Il n’est pas facile néanmoins de savoir à partir de quand il faut s’inquiéter. Près de la moitié des adolescents présenteraient en effet, selon Marie-Odile Krebs, psychiatre et codirectrice du Centre de psychiatrie et neurosciences (Inserm), des «symptômes psychotiques atténués»: apathie, manque de motivation, sautes d’humeur, difficulté à prendre soin de soi, à s’exprimer, impression de déjà-vu, etc., qui ne présagent pas forcément d’une maladie mentale, mais sont simplement les effets de remaniements cérébraux «normaux».

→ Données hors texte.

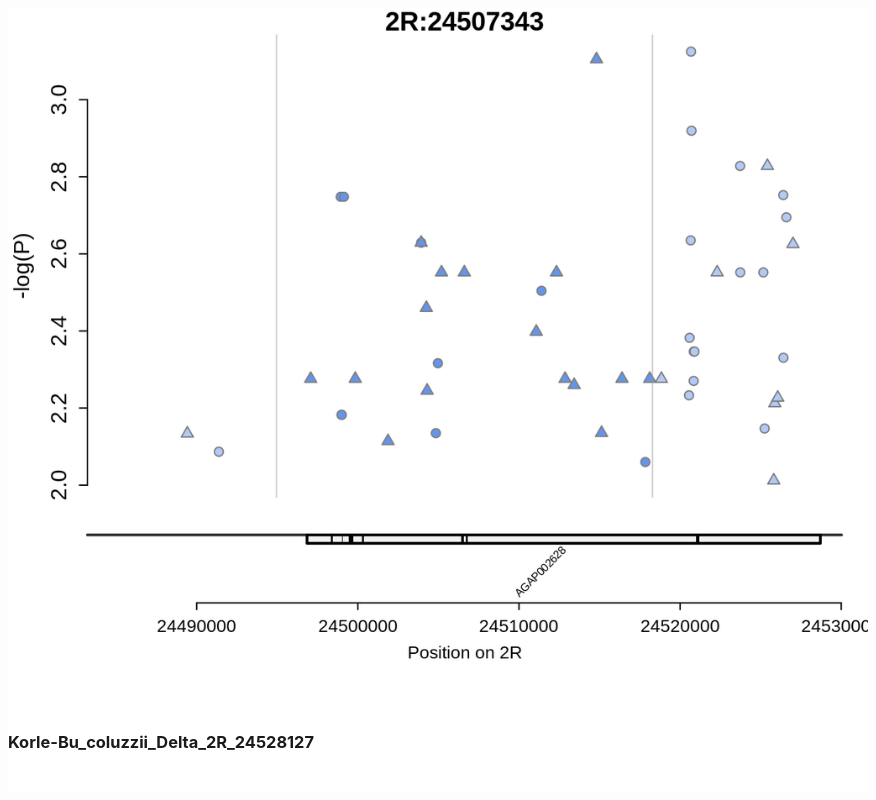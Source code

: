 ![Korle-Bu_coluzzii_Delta_2R:24507343_overview](../../focal_gwas/PBS/Korle-Bu_coluzzii_Delta/2R_24507343.png)

&nbsp;

### Korle-Bu_coluzzii_Delta_2R_24528127

&nbsp;
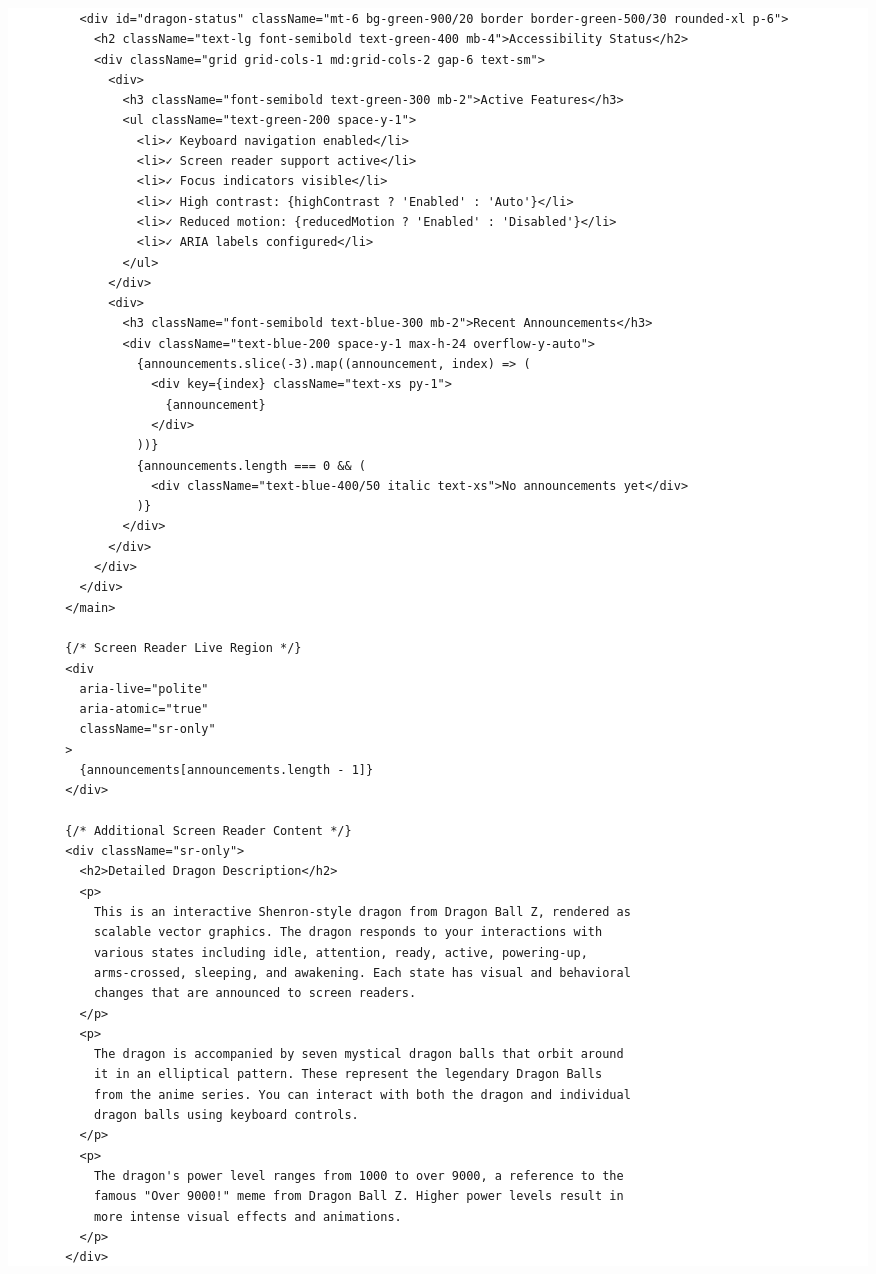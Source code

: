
 ```tsx
          <div id="dragon-status" className="mt-6 bg-green-900/20 border border-green-500/30 rounded-xl p-6">
            <h2 className="text-lg font-semibold text-green-400 mb-4">Accessibility Status</h2>
            <div className="grid grid-cols-1 md:grid-cols-2 gap-6 text-sm">
              <div>
                <h3 className="font-semibold text-green-300 mb-2">Active Features</h3>
                <ul className="text-green-200 space-y-1">
                  <li>✓ Keyboard navigation enabled</li>
                  <li>✓ Screen reader support active</li>
                  <li>✓ Focus indicators visible</li>
                  <li>✓ High contrast: {highContrast ? 'Enabled' : 'Auto'}</li>
                  <li>✓ Reduced motion: {reducedMotion ? 'Enabled' : 'Disabled'}</li>
                  <li>✓ ARIA labels configured</li>
                </ul>
              </div>
              <div>
                <h3 className="font-semibold text-blue-300 mb-2">Recent Announcements</h3>
                <div className="text-blue-200 space-y-1 max-h-24 overflow-y-auto">
                  {announcements.slice(-3).map((announcement, index) => (
                    <div key={index} className="text-xs py-1">
                      {announcement}
                    </div>
                  ))}
                  {announcements.length === 0 && (
                    <div className="text-blue-400/50 italic text-xs">No announcements yet</div>
                  )}
                </div>
              </div>
            </div>
          </div>
        </main>
        
        {/* Screen Reader Live Region */}
        <div
          aria-live="polite"
          aria-atomic="true"
          className="sr-only"
        >
          {announcements[announcements.length - 1]}
        </div>
        
        {/* Additional Screen Reader Content */}
        <div className="sr-only">
          <h2>Detailed Dragon Description</h2>
          <p>
            This is an interactive Shenron-style dragon from Dragon Ball Z, rendered as 
            scalable vector graphics. The dragon responds to your interactions with 
            various states including idle, attention, ready, active, powering-up, 
            arms-crossed, sleeping, and awakening. Each state has visual and behavioral 
            changes that are announced to screen readers.
          </p>
          <p>
            The dragon is accompanied by seven mystical dragon balls that orbit around 
            it in an elliptical pattern. These represent the legendary Dragon Balls 
            from the anime series. You can interact with both the dragon and individual 
            dragon balls using keyboard controls.
          </p>
          <p>
            The dragon's power level ranges from 1000 to over 9000, a reference to the 
            famous "Over 9000!" meme from Dragon Ball Z. Higher power levels result in 
            more intense visual effects and animations.
          </p>
        </div>
```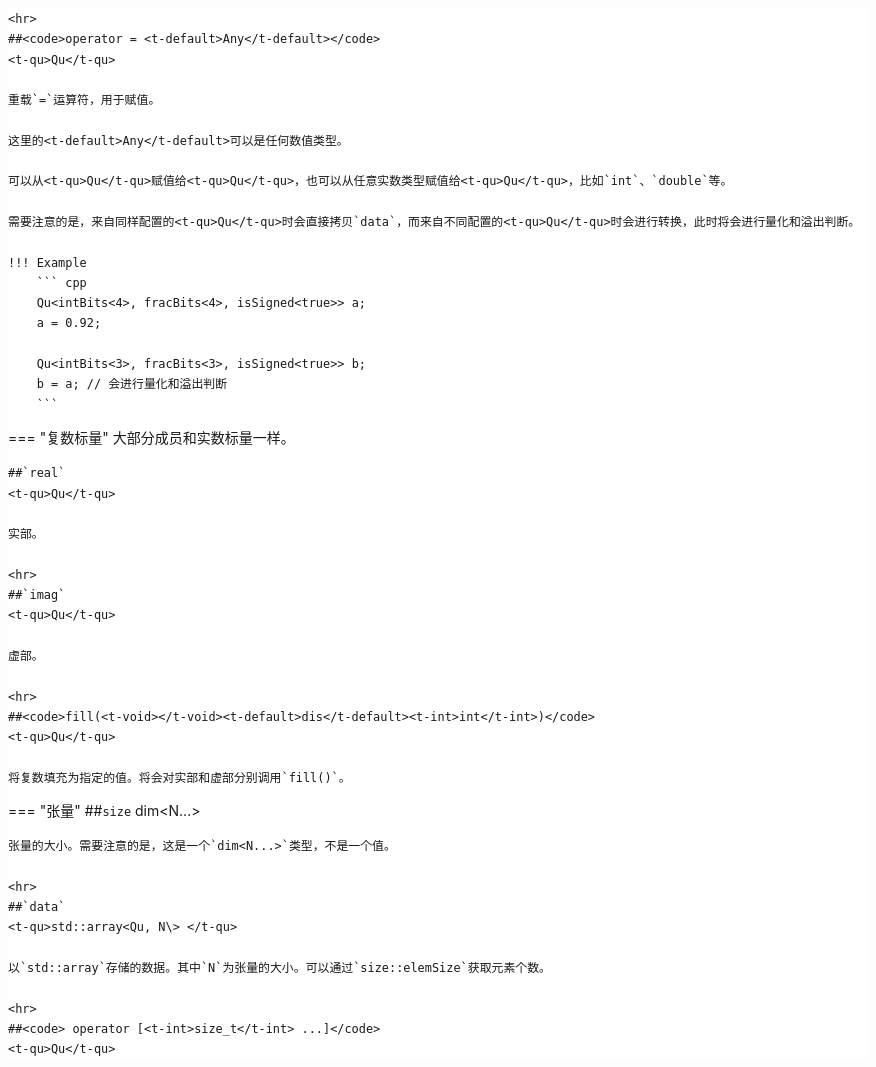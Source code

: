     <hr>
    ##<code>operator = <t-default>Any</t-default></code>
    <t-qu>Qu</t-qu>

    重载`=`运算符，用于赋值。

    这里的<t-default>Any</t-default>可以是任何数值类型。
    
    可以从<t-qu>Qu</t-qu>赋值给<t-qu>Qu</t-qu>，也可以从任意实数类型赋值给<t-qu>Qu</t-qu>，比如`int`、`double`等。

    需要注意的是，来自同样配置的<t-qu>Qu</t-qu>时会直接拷贝`data`，而来自不同配置的<t-qu>Qu</t-qu>时会进行转换，此时将会进行量化和溢出判断。

    !!! Example
        ``` cpp
        Qu<intBits<4>, fracBits<4>, isSigned<true>> a;
        a = 0.92;
        
        Qu<intBits<3>, fracBits<3>, isSigned<true>> b;
        b = a; // 会进行量化和溢出判断
        ```


     
 
=== "复数标量"
    大部分成员和实数标量一样。

    ##`real`
    <t-qu>Qu</t-qu>

    实部。

    <hr>
    ##`imag`
    <t-qu>Qu</t-qu>

    虚部。

    <hr>
    ##<code>fill(<t-void></t-void><t-default>dis</t-default><t-int>int</t-int>)</code>
    <t-qu>Qu</t-qu>

    将复数填充为指定的值。将会对实部和虚部分别调用`fill()`。


=== "张量"
    ##`size`
    <t-type>dim<N...\></t-type>

    张量的大小。需要注意的是，这是一个`dim<N...>`类型，不是一个值。

    <hr>
    ##`data`
    <t-qu>std::array<Qu, N\> </t-qu>

    以`std::array`存储的数据。其中`N`为张量的大小。可以通过`size::elemSize`获取元素个数。

    <hr>
    ##<code> operator [<t-int>size_t</t-int> ...]</code>
    <t-qu>Qu</t-qu>
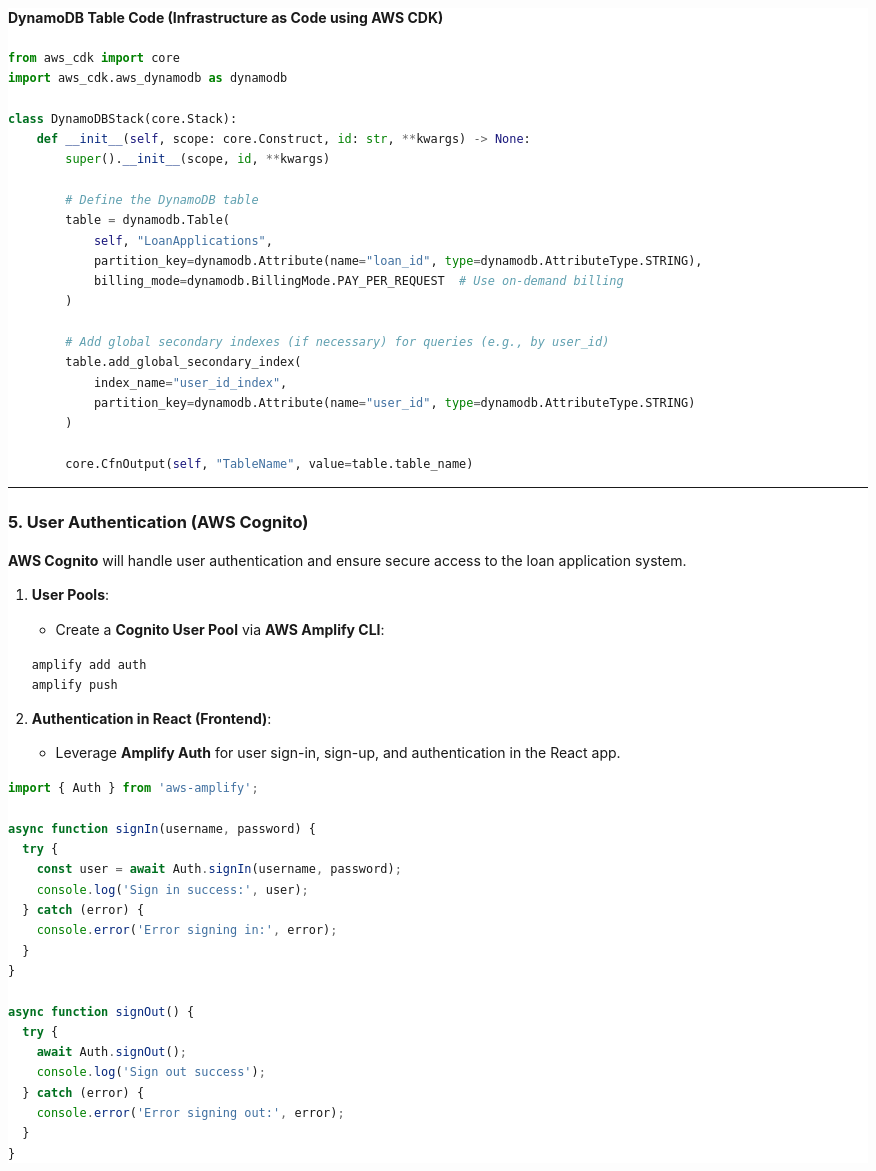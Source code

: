 #### **DynamoDB Table Code (Infrastructure as Code using AWS CDK)**

```python
from aws_cdk import core
import aws_cdk.aws_dynamodb as dynamodb

class DynamoDBStack(core.Stack):
    def __init__(self, scope: core.Construct, id: str, **kwargs) -> None:
        super().__init__(scope, id, **kwargs)

        # Define the DynamoDB table
        table = dynamodb.Table(
            self, "LoanApplications",
            partition_key=dynamodb.Attribute(name="loan_id", type=dynamodb.AttributeType.STRING),
            billing_mode=dynamodb.BillingMode.PAY_PER_REQUEST  # Use on-demand billing
        )

        # Add global secondary indexes (if necessary) for queries (e.g., by user_id)
        table.add_global_secondary_index(
            index_name="user_id_index",
            partition_key=dynamodb.Attribute(name="user_id", type=dynamodb.AttributeType.STRING)
        )

        core.CfnOutput(self, "TableName", value=table.table_name)
```

---

### **5. User Authentication (AWS Cognito)**

**AWS Cognito** will handle user authentication and ensure secure access to the loan application system.

1. **User Pools**:
   - Create a **Cognito User Pool** via **AWS Amplify CLI**:
   ```bash
   amplify add auth
   amplify push
   ```

2. **Authentication in React (Frontend)**:
   - Leverage **Amplify Auth** for user sign-in, sign-up, and authentication in the React app.

```javascript
import { Auth } from 'aws-amplify';

async function signIn(username, password) {
  try {
    const user = await Auth.signIn(username, password);
    console.log('Sign in success:', user);
  } catch (error) {
    console.error('Error signing in:', error);
  }
}

async function signOut() {
  try {
    await Auth.signOut();
    console.log('Sign out success');
  } catch (error) {
    console.error('Error signing out:', error);
  }
}
```
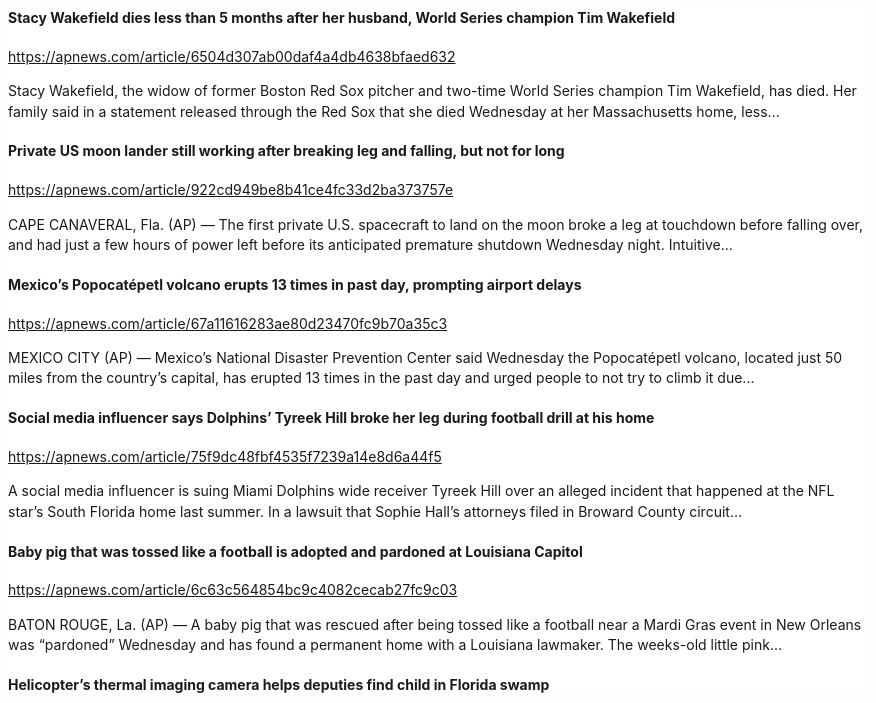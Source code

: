 #### Stacy Wakefield dies less than 5 months after her husband, World Series champion Tim Wakefield

<span style="color: blue!80!green"><https://apnews.com/article/6504d307ab00daf4a4db4638bfaed632></span>

Stacy Wakefield, the widow of former Boston Red Sox pitcher and two-time
World Series champion Tim Wakefield, has died. Her family said in a
statement released through the Red Sox that she died Wednesday at her
Massachusetts home, less...

#### Private US moon lander still working after breaking leg and falling, but not for long

<span style="color: blue!80!green"><https://apnews.com/article/922cd949be8b41ce4fc33d2ba373757e></span>

CAPE CANAVERAL, Fla. (AP) — The first private U.S. spacecraft to land on
the moon broke a leg at touchdown before falling over, and had just a
few hours of power left before its anticipated premature shutdown
Wednesday night. Intuitive...

#### Mexico’s Popocatépetl volcano erupts 13 times in past day, prompting airport delays

<span style="color: blue!80!green"><https://apnews.com/article/67a11616283ae80d23470fc9b70a35c3></span>

MEXICO CITY (AP) — Mexico’s National Disaster Prevention Center said
Wednesday the Popocatépetl volcano, located just 50 miles from the
country’s capital, has erupted 13 times in the past day and urged people
to not try to climb it due...

#### Social media influencer says Dolphins’ Tyreek Hill broke her leg during football drill at his home

<span style="color: blue!80!green"><https://apnews.com/article/75f9dc48fbf4535f7239a14e8d6a44f5></span>

A social media influencer is suing Miami Dolphins wide receiver Tyreek
Hill over an alleged incident that happened at the NFL star’s South
Florida home last summer. In a lawsuit that Sophie Hall’s attorneys
filed in Broward County circuit...

#### Baby pig that was tossed like a football is adopted and pardoned at Louisiana Capitol

<span style="color: blue!80!green"><https://apnews.com/article/6c63c564854bc9c4082cecab27fc9c03></span>

BATON ROUGE, La. (AP) — A baby pig that was rescued after being tossed
like a football near a Mardi Gras event in New Orleans was “pardoned”
Wednesday and has found a permanent home with a Louisiana lawmaker. The
weeks-old little pink...

#### Helicopter’s thermal imaging camera helps deputies find child in Florida swamp
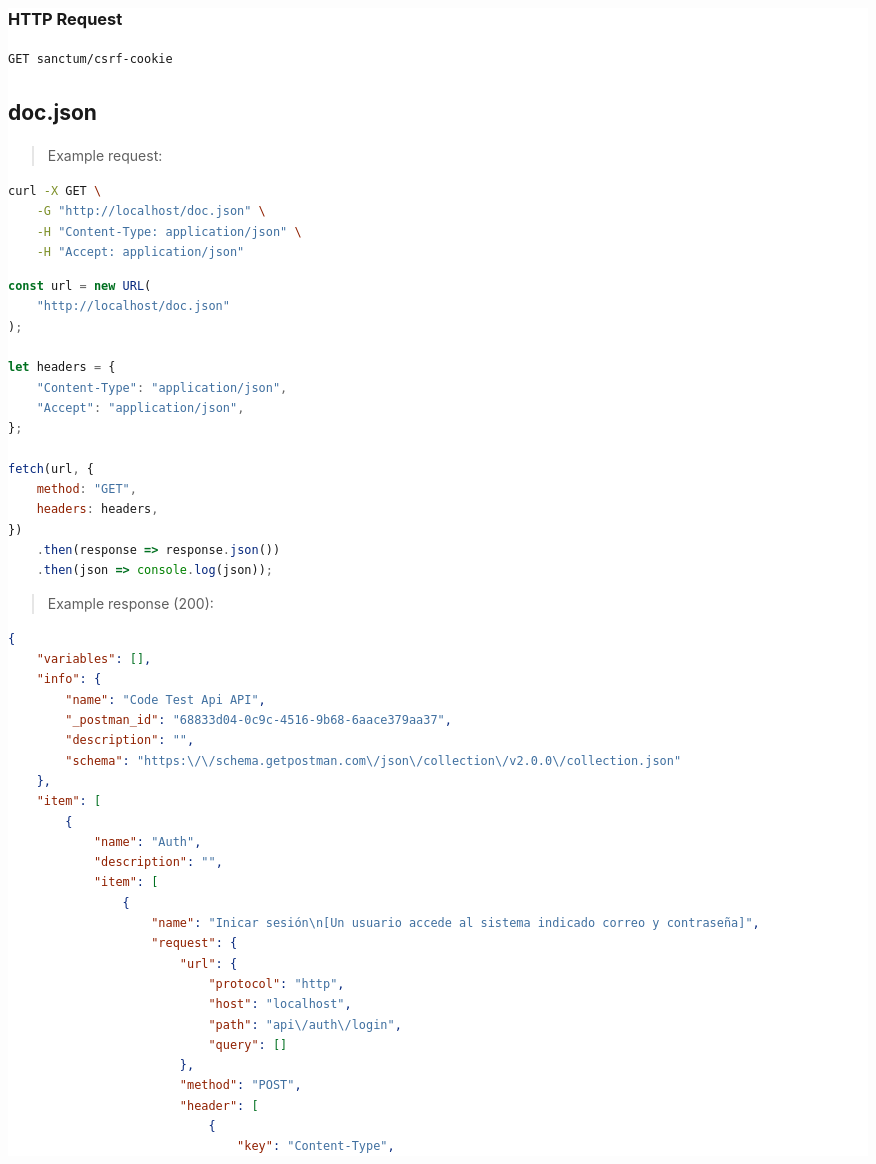 

### HTTP Request
`GET sanctum/csrf-cookie`





## doc.json
> Example request:

```bash
curl -X GET \
    -G "http://localhost/doc.json" \
    -H "Content-Type: application/json" \
    -H "Accept: application/json"
```

```javascript
const url = new URL(
    "http://localhost/doc.json"
);

let headers = {
    "Content-Type": "application/json",
    "Accept": "application/json",
};

fetch(url, {
    method: "GET",
    headers: headers,
})
    .then(response => response.json())
    .then(json => console.log(json));
```


> Example response (200):

```json
{
    "variables": [],
    "info": {
        "name": "Code Test Api API",
        "_postman_id": "68833d04-0c9c-4516-9b68-6aace379aa37",
        "description": "",
        "schema": "https:\/\/schema.getpostman.com\/json\/collection\/v2.0.0\/collection.json"
    },
    "item": [
        {
            "name": "Auth",
            "description": "",
            "item": [
                {
                    "name": "Inicar sesión\n[Un usuario accede al sistema indicado correo y contraseña]",
                    "request": {
                        "url": {
                            "protocol": "http",
                            "host": "localhost",
                            "path": "api\/auth\/login",
                            "query": []
                        },
                        "method": "POST",
                        "header": [
                            {
                                "key": "Content-Type",
```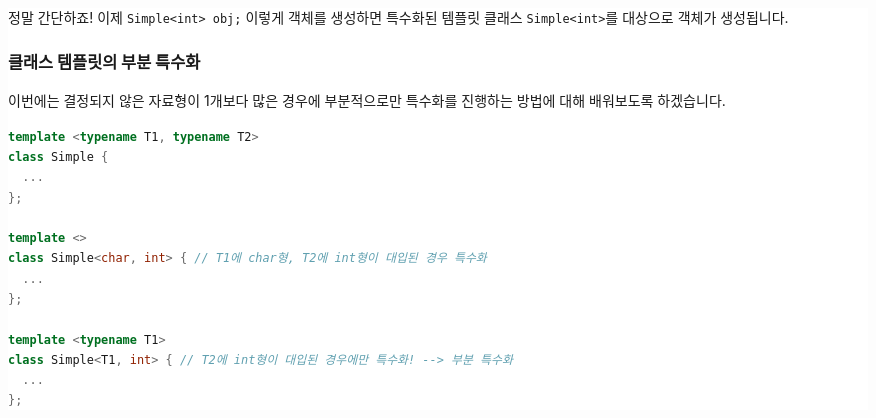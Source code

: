 정말 간단하죠! 이제 `Simple<int> obj;` 이렇게 객체를 생성하면 특수화된 템플릿 클래스 `Simple<int>`를 대상으로 객체가 생성됩니다.

### 클래스 템플릿의 부분 특수화

이번에는 결정되지 않은 자료형이 1개보다 많은 경우에 부분적으로만 특수화를 진행하는 방법에 대해 배워보도록 하겠습니다.

``` c++
template <typename T1, typename T2>
class Simple {
  ...
};

template <>
class Simple<char, int> { // T1에 char형, T2에 int형이 대입된 경우 특수화
  ...
};

template <typename T1>
class Simple<T1, int> { // T2에 int형이 대입된 경우에만 특수화! --> 부분 특수화
  ...
};
```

Si l’adolescence n’est pas une maladie, il vaut mieux néanmoins, entre 15 et 25 ans «prendre soin de son cerveau», résume David Gourion. En évitant de le malmener avec des substances toxiques et en le stimulant par un environnement social positif. La qualité des relations que le jeune noue avec les autres, ses copains, mais aussi ses parents, joue un rôle fondamental.

«L’environnement, les interactions sociales, ont une importance majeure pour favoriser un développement harmonieux et prévenir les comportements à risque», souligne le docteur Martinot. Marie-Odile Krebs insiste sur la nécessité, pour les adolescents, d’être entourés d’adultes attentifs formés à repérer ce qui va mal et faisant preuve à leur égard de davantage de bienveillance.